:: What you have to do ::
Each of the records that follow needs an exact reproduction.

:: Listed entries ::
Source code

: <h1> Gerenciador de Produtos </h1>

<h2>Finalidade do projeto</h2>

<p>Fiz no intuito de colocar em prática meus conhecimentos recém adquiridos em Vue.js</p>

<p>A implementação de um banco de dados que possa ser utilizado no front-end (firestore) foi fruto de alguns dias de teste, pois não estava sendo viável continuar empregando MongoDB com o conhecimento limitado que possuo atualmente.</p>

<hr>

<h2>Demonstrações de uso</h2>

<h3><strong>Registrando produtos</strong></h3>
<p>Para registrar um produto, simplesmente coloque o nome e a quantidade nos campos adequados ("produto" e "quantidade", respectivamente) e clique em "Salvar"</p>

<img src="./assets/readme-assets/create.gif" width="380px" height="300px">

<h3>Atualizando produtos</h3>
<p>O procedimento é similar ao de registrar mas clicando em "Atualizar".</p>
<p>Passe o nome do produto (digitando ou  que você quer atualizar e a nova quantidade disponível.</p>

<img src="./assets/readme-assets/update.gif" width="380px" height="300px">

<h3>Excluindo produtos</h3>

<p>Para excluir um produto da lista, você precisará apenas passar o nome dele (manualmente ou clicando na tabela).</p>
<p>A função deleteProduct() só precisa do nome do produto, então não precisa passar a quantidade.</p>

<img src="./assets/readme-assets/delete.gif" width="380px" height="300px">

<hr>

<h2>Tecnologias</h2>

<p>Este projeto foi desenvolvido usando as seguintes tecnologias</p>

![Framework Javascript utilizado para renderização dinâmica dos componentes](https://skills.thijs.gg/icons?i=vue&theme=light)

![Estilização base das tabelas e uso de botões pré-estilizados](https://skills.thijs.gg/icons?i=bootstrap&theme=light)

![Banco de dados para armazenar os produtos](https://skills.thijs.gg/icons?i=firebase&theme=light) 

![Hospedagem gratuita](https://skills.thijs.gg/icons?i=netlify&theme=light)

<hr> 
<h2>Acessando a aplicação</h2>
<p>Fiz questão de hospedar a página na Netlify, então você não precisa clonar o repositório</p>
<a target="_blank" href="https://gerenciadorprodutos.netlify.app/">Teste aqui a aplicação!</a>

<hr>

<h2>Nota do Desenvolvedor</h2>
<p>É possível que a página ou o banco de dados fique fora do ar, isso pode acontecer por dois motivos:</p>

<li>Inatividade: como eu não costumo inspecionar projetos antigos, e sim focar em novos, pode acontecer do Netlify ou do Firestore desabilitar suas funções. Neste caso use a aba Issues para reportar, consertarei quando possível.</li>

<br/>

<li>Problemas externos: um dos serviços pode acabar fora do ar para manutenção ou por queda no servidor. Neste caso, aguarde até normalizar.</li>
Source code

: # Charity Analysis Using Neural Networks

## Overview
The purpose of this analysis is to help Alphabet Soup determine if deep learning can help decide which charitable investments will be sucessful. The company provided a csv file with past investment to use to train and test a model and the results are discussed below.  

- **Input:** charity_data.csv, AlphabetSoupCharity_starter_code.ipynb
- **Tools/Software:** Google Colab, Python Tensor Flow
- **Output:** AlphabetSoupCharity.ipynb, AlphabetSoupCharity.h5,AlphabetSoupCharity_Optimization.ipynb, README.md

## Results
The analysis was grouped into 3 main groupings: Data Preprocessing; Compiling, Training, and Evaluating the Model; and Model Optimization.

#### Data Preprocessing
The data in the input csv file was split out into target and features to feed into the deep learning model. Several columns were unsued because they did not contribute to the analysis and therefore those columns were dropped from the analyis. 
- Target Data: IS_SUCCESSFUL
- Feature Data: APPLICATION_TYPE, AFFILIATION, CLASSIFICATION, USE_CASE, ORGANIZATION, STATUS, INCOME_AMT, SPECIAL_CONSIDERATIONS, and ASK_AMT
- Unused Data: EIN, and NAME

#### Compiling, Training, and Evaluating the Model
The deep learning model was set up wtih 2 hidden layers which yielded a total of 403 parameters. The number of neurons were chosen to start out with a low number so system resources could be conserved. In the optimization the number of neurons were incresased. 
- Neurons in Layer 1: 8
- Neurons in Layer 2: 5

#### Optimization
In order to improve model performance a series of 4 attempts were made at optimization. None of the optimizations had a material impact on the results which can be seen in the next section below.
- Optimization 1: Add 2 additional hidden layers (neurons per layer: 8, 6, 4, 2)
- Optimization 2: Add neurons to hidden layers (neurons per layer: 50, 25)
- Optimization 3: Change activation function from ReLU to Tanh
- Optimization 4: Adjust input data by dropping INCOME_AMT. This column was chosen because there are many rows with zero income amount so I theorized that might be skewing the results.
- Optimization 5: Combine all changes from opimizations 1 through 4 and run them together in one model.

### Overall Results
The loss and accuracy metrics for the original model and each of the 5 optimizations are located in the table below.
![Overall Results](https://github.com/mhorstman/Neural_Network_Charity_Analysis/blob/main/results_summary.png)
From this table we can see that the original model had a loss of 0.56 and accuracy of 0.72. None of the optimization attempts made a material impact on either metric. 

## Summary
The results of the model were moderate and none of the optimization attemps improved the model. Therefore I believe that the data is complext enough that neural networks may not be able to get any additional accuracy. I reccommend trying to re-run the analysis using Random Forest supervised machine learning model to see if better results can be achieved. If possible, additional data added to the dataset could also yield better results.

:: Final answer ::
Source code

: <h1> Gerenciador de Produtos </h1>

<h2>Finalidade do projeto</h2>

<p>Fiz no intuito de colocar em prática meus conhecimentos recém adquiridos em Vue.js</p>

<p>A implementação de um banco de dados que possa ser utilizado no front-end (firestore) foi fruto de alguns dias de teste, pois não estava sendo viável continuar empregando MongoDB com o conhecimento limitado que possuo atualmente.</p>

<hr>

<h2>Demonstrações de uso</h2>

<h3><strong>Registrando produtos</strong></h3>
<p>Para registrar um produto, simplesmente coloque o nome e a quantidade nos campos adequados ("produto" e "quantidade", respectivamente) e clique em "Salvar"</p>

<img src="./assets/readme-assets/create.gif" width="380px" height="300px">

<h3>Atualizando produtos</h3>
<p>O procedimento é similar ao de registrar mas clicando em "Atualizar".</p>
<p>Passe o nome do produto (digitando ou  que você quer atualizar e a nova quantidade disponível.</p>

<img src="./assets/readme-assets/update.gif" width="380px" height="300px">

<h3>Excluindo produtos</h3>

<p>Para excluir um produto da lista, você precisará apenas passar o nome dele (manualmente ou clicando na tabela).</p>
<p>A função deleteProduct() só precisa do nome do produto, então não precisa passar a quantidade.</p>

<img src="./assets/readme-assets/delete.gif" width="380px" height="300px">

<hr>

<h2>Tecnologias</h2>

<p>Este projeto foi desenvolvido usando as seguintes tecnologias</p>

![Framework Javascript utilizado para renderização dinâmica dos componentes](https://skills.thijs.gg/icons?i=vue&theme=light)

![Estilização base das tabelas e uso de botões pré-estilizados](https://skills.thijs.gg/icons?i=bootstrap&theme=light)

![Banco de dados para armazenar os produtos](https://skills.thijs.gg/icons?i=firebase&theme=light) 

![Hospedagem gratuita](https://skills.thijs.gg/icons?i=netlify&theme=light)

<hr> 
<h2>Acessando a aplicação</h2>
<p>Fiz questão de hospedar a página na Netlify, então você não precisa clonar o repositório</p>
<a target="_blank" href="https://gerenciadorprodutos.netlify.app/">Teste aqui a aplicação!</a>

<hr>

<h2>Nota do Desenvolvedor</h2>
<p>É possível que a página ou o banco de dados fique fora do ar, isso pode acontecer por dois motivos:</p>

<li>Inatividade: como eu não costumo inspecionar projetos antigos, e sim focar em novos, pode acontecer do Netlify ou do Firestore desabilitar suas funções. Neste caso use a aba Issues para reportar, consertarei quando possível.</li>

<br/>

<li>Problemas externos: um dos serviços pode acabar fora do ar para manutenção ou por queda no servidor. Neste caso, aguarde até normalizar.</li>
Source code

: # Charity Analysis Using Neural Networks

## Overview
The purpose of this analysis is to help Alphabet Soup determine if deep learning can help decide which charitable investments will be sucessful. The company provided a csv file with past investment to use to train and test a model and the results are discussed below.  

- **Input:** charity_data.csv, AlphabetSoupCharity_starter_code.ipynb
- **Tools/Software:** Google Colab, Python Tensor Flow
- **Output:** AlphabetSoupCharity.ipynb, AlphabetSoupCharity.h5,AlphabetSoupCharity_Optimization.ipynb, README.md

## Results
The analysis was grouped into 3 main groupings: Data Preprocessing; Compiling, Training, and Evaluating the Model; and Model Optimization.

#### Data Preprocessing
The data in the input csv file was split out into target and features to feed into the deep learning model. Several columns were unsued because they did not contribute to the analysis and therefore those columns were dropped from the analyis. 
- Target Data: IS_SUCCESSFUL
- Feature Data: APPLICATION_TYPE, AFFILIATION, CLASSIFICATION, USE_CASE, ORGANIZATION, STATUS, INCOME_AMT, SPECIAL_CONSIDERATIONS, and ASK_AMT
- Unused Data: EIN, and NAME

#### Compiling, Training, and Evaluating the Model
The deep learning model was set up wtih 2 hidden layers which yielded a total of 403 parameters. The number of neurons were chosen to start out with a low number so system resources could be conserved. In the optimization the number of neurons were incresased. 
- Neurons in Layer 1: 8
- Neurons in Layer 2: 5

#### Optimization
In order to improve model performance a series of 4 attempts were made at optimization. None of the optimizations had a material impact on the results which can be seen in the next section below.
- Optimization 1: Add 2 additional hidden layers (neurons per layer: 8, 6, 4, 2)
- Optimization 2: Add neurons to hidden layers (neurons per layer: 50, 25)
- Optimization 3: Change activation function from ReLU to Tanh
- Optimization 4: Adjust input data by dropping INCOME_AMT. This column was chosen because there are many rows with zero income amount so I theorized that might be skewing the results.
- Optimization 5: Combine all changes from opimizations 1 through 4 and run them together in one model.

### Overall Results
The loss and accuracy metrics for the original model and each of the 5 optimizations are located in the table below.
![Overall Results](https://github.com/mhorstman/Neural_Network_Charity_Analysis/blob/main/results_summary.png)
From this table we can see that the original model had a loss of 0.56 and accuracy of 0.72. None of the optimization attempts made a material impact on either metric. 

## Summary
The results of the model were moderate and none of the optimization attemps improved the model. Therefore I believe that the data is complext enough that neural networks may not be able to get any additional accuracy. I reccommend trying to re-run the analysis using Random Forest supervised machine learning model to see if better results can be achieved. If possible, additional data added to the dataset could also yield better results.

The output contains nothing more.